(TASK DIRECTIONS) Search the material below for the string "should". Return every line that holds it.

(SOURCE DATA)
########################################

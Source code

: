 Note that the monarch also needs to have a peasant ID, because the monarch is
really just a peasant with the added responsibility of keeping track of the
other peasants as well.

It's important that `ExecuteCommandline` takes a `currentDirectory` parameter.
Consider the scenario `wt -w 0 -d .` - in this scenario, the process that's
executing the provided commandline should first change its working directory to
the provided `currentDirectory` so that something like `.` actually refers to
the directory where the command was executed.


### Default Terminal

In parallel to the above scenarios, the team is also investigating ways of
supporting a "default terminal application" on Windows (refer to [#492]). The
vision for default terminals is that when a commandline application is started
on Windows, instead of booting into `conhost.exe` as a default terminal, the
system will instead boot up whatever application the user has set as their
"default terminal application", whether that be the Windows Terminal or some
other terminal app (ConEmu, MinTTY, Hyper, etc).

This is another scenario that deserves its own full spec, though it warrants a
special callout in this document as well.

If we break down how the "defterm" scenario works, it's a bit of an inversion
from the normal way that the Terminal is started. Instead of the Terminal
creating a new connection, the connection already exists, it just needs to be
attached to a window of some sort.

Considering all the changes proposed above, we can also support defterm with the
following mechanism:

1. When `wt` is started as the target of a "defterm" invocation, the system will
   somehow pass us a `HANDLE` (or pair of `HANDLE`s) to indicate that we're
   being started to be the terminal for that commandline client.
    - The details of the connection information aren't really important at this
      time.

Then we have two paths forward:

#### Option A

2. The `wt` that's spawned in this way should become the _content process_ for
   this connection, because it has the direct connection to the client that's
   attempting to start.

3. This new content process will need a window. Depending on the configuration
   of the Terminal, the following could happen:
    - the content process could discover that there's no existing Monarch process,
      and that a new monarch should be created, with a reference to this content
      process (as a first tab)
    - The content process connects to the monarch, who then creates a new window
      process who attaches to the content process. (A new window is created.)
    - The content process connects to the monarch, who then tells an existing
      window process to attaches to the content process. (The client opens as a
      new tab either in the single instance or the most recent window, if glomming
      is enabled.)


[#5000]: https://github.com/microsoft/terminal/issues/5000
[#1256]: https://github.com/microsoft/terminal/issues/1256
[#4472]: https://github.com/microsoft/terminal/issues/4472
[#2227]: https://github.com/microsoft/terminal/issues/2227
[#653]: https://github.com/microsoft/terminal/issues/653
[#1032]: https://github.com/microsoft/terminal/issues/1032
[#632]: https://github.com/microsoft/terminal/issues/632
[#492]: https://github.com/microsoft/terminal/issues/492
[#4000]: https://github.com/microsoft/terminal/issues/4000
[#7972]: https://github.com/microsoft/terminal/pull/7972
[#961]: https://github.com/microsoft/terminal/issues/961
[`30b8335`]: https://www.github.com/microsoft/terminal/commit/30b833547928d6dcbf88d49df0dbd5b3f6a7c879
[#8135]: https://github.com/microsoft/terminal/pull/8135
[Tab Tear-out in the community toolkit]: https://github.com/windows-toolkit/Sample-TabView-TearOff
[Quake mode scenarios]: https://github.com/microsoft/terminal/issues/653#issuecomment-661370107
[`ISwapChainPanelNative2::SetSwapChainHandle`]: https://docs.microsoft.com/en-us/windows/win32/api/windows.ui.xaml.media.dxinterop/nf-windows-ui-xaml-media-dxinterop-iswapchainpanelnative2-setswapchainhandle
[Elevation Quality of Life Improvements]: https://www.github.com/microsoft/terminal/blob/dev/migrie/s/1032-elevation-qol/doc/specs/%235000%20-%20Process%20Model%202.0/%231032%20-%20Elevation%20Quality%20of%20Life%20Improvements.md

########################################

(SOLUTION FOR THIS PROBLEM)
executing the provided commandline should first change its working directory to
2. The `wt` that's spawned in this way should become the _content process_ for
      and that a new monarch should be created, with a reference to this content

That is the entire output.